The line containing "- research and development" and every line after it to the end of the records: set those down exactly, without any pictures.

[Source texts of formatted documents]
- - -

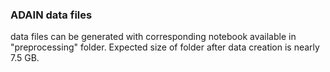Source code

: ### ADAIN data files

data files can be generated with corresponding notebook available in "preprocessing" folder. Expected size of folder after data creation is nearly 7.5 GB.
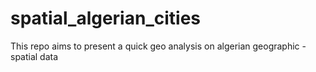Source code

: # spatial_algerian_cities
This repo aims to present a quick geo analysis on algerian geographic - spatial data 
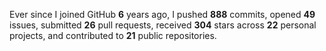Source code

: Ever since I joined GitHub **6** years ago, I pushed **888** commits, opened **49** issues, submitted **26** pull requests, received **304** stars across **22** personal projects, and contributed to **21** public repositories.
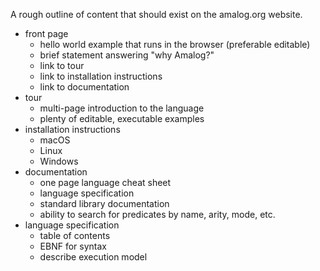 A rough outline of content that should exist on the amalog.org website.

* front page
    * hello world example that runs in the browser (preferable editable)
    * brief statement answering "why Amalog?"
    * link to tour
    * link to installation instructions
    * link to documentation
* tour
    * multi-page introduction to the language
    * plenty of editable, executable examples
* installation instructions
    * macOS
    * Linux
    * Windows
* documentation
    * one page language cheat sheet
    * language specification
    * standard library documentation
    * ability to search for predicates by name, arity, mode, etc.
* language specification
    * table of contents
    * EBNF for syntax
    * describe execution model
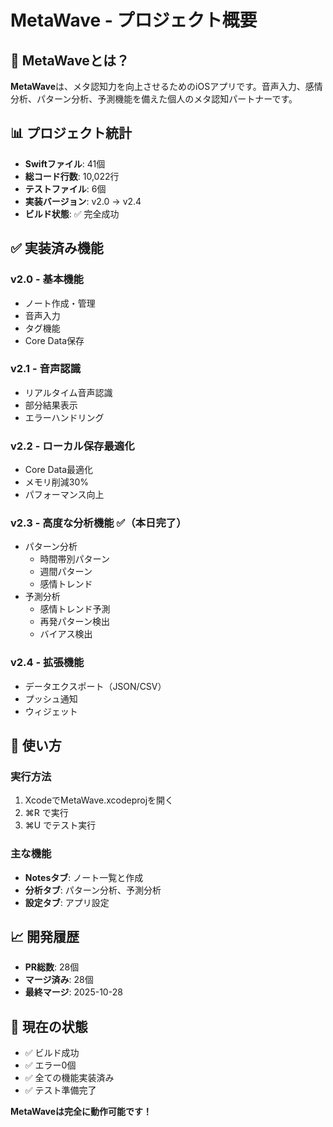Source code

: # MetaWave - プロジェクト概要

## 🎯 MetaWaveとは？

**MetaWave**は、メタ認知力を向上させるためのiOSアプリです。音声入力、感情分析、パターン分析、予測機能を備えた個人のメタ認知パートナーです。

## 📊 プロジェクト統計

- **Swiftファイル**: 41個
- **総コード行数**: 10,022行
- **テストファイル**: 6個
- **実装バージョン**: v2.0 → v2.4
- **ビルド状態**: ✅ 完全成功

## ✅ 実装済み機能

### v2.0 - 基本機能
- ノート作成・管理
- 音声入力
- タグ機能
- Core Data保存

### v2.1 - 音声認識
- リアルタイム音声認識
- 部分結果表示
- エラーハンドリング

### v2.2 - ローカル保存最適化
- Core Data最適化
- メモリ削減30%
- パフォーマンス向上

### v2.3 - 高度な分析機能 ✅（本日完了）
- パターン分析
  - 時間帯別パターン
  - 週間パターン
  - 感情トレンド
- 予測分析
  - 感情トレンド予測
  - 再発パターン検出
  - バイアス検出

### v2.4 - 拡張機能
- データエクスポート（JSON/CSV）
- プッシュ通知
- ウィジェット

## 🚀 使い方

### 実行方法
1. XcodeでMetaWave.xcodeprojを開く
2. ⌘R で実行
3. ⌘U でテスト実行

### 主な機能
- **Notesタブ**: ノート一覧と作成
- **分析タブ**: パターン分析、予測分析
- **設定タブ**: アプリ設定

## 📈 開発履歴

- **PR総数**: 28個
- **マージ済み**: 28個
- **最終マージ**: 2025-10-28

## 🎉 現在の状態

- ✅ ビルド成功
- ✅ エラー0個
- ✅ 全ての機能実装済み
- ✅ テスト準備完了

**MetaWaveは完全に動作可能です！**

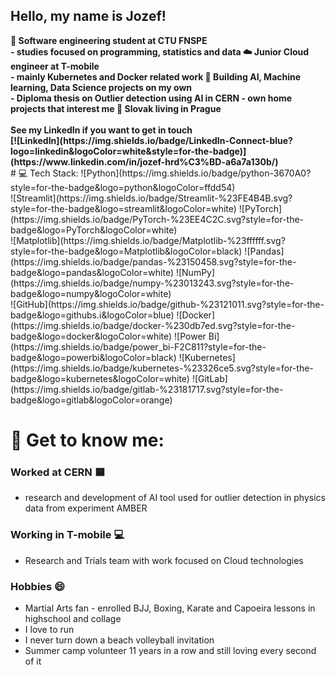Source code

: ## Hello, my name is Jozef!
<b>
🦁 Software engineering student at CTU FNSPE <br/>
  - studies focused on programming, statistics and data
☁️ Junior Cloud engineer at T-mobile <br/>
  - mainly Kubernetes and Docker related work
🐍 Building AI, Machine learning, Data Science projects on my own <br/>
  - Diploma thesis on Outlier detection using AI in CERN
  - own home projects that interest me
🏡 Slovak living in Prague <br/>
<br/>
See my LinkedIn if you want to get in touch <br/> [![LinkedIn](https://img.shields.io/badge/LinkedIn-Connect-blue?logo=linkedin&logoColor=white&style=for-the-badge)](https://www.linkedin.com/in/jozef-hrd%C3%BD-a6a7a130b/)
</b>
<br/>
# 💻 Tech Stack:
![Python](https://img.shields.io/badge/python-3670A0?style=for-the-badge&logo=python&logoColor=ffdd54) <br/> ![Streamlit](https://img.shields.io/badge/Streamlit-%23FE4B4B.svg?style=for-the-badge&logo=streamlit&logoColor=white)
![PyTorch](https://img.shields.io/badge/PyTorch-%23EE4C2C.svg?style=for-the-badge&logo=PyTorch&logoColor=white) <br/> ![Matplotlib](https://img.shields.io/badge/Matplotlib-%23ffffff.svg?style=for-the-badge&logo=Matplotlib&logoColor=black)
![Pandas](https://img.shields.io/badge/pandas-%23150458.svg?style=for-the-badge&logo=pandas&logoColor=white) ![NumPy](https://img.shields.io/badge/numpy-%23013243.svg?style=for-the-badge&logo=numpy&logoColor=white) <br/>
![GitHub](https://img.shields.io/badge/github-%23121011.svg?style=for-the-badge&logo=githubs.i&logoColor=blue)
![Docker](https://img.shields.io/badge/docker-%230db7ed.svg?style=for-the-badge&logo=docker&logoColor=white) ![Power Bi](https://img.shields.io/badge/power_bi-F2C811?style=for-the-badge&logo=powerbi&logoColor=black) ![Kubernetes](https://img.shields.io/badge/kubernetes-%23326ce5.svg?style=for-the-badge&logo=kubernetes&logoColor=white) ![GitLab](https://img.shields.io/badge/gitlab-%23181717.svg?style=for-the-badge&logo=gitlab&logoColor=orange)

# 🤝 Get to know me:
### Worked at CERN 🟦
- research and development of AI tool used for outlier detection in physics data from experiment AMBER

### Working in T-mobile 💻
- Research and Trials team with work focused on Cloud technologies

### Hobbies 😄
- Martial Arts fan - enrolled BJJ, Boxing, Karate and Capoeira lessons in highschool and collage
- I love to run
- I never turn down a beach volleyball invitation
- Summer camp volunteer 11 years in a row and still loving every second of it
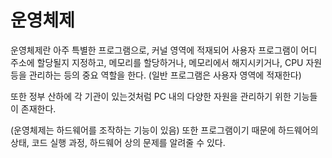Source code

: # 운영체제

운영체제란 아주 특별한 프로그램으로, 커널 영역에 적재되어 사용자 프로그램이 어디 주소에 할당될지 지정하고,
메모리를 할당하거나, 메모리에서 해지시키거나, CPU 자원 등을 관리하는 등의 중요 역할을 한다.
(일반 프로그램은 사용자 영역에 적재한다)

또한 정부 산하에 각 기관이 있는것처럼 PC 내의 다양한 자원을 관리하기 위한 기능들이 존재한다.

(운영체제는 하드웨어를 조작하는 기능이 있음)
또한 프로그램이기 때문에 하드웨어의 상태, 코드 실행 과정, 하드웨어 상의 문제를 알려줄 수 있다.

- - -

### Solution
- research and development of AI tool used for outlier detection in physics data from experiment AMBER

### Working in T-mobile 💻
- Research and Trials team with work focused on Cloud technologies

### Hobbies 😄
- Martial Arts fan - enrolled BJJ, Boxing, Karate and Capoeira lessons in highschool and collage
- I love to run
- I never turn down a beach volleyball invitation
- Summer camp volunteer 11 years in a row and still loving every second of it
Source code

: # 운영체제

운영체제란 아주 특별한 프로그램으로, 커널 영역에 적재되어 사용자 프로그램이 어디 주소에 할당될지 지정하고,
메모리를 할당하거나, 메모리에서 해지시키거나, CPU 자원 등을 관리하는 등의 중요 역할을 한다.
(일반 프로그램은 사용자 영역에 적재한다)

또한 정부 산하에 각 기관이 있는것처럼 PC 내의 다양한 자원을 관리하기 위한 기능들이 존재한다.

(운영체제는 하드웨어를 조작하는 기능이 있음)
또한 프로그램이기 때문에 하드웨어의 상태, 코드 실행 과정, 하드웨어 상의 문제를 알려줄 수 있다.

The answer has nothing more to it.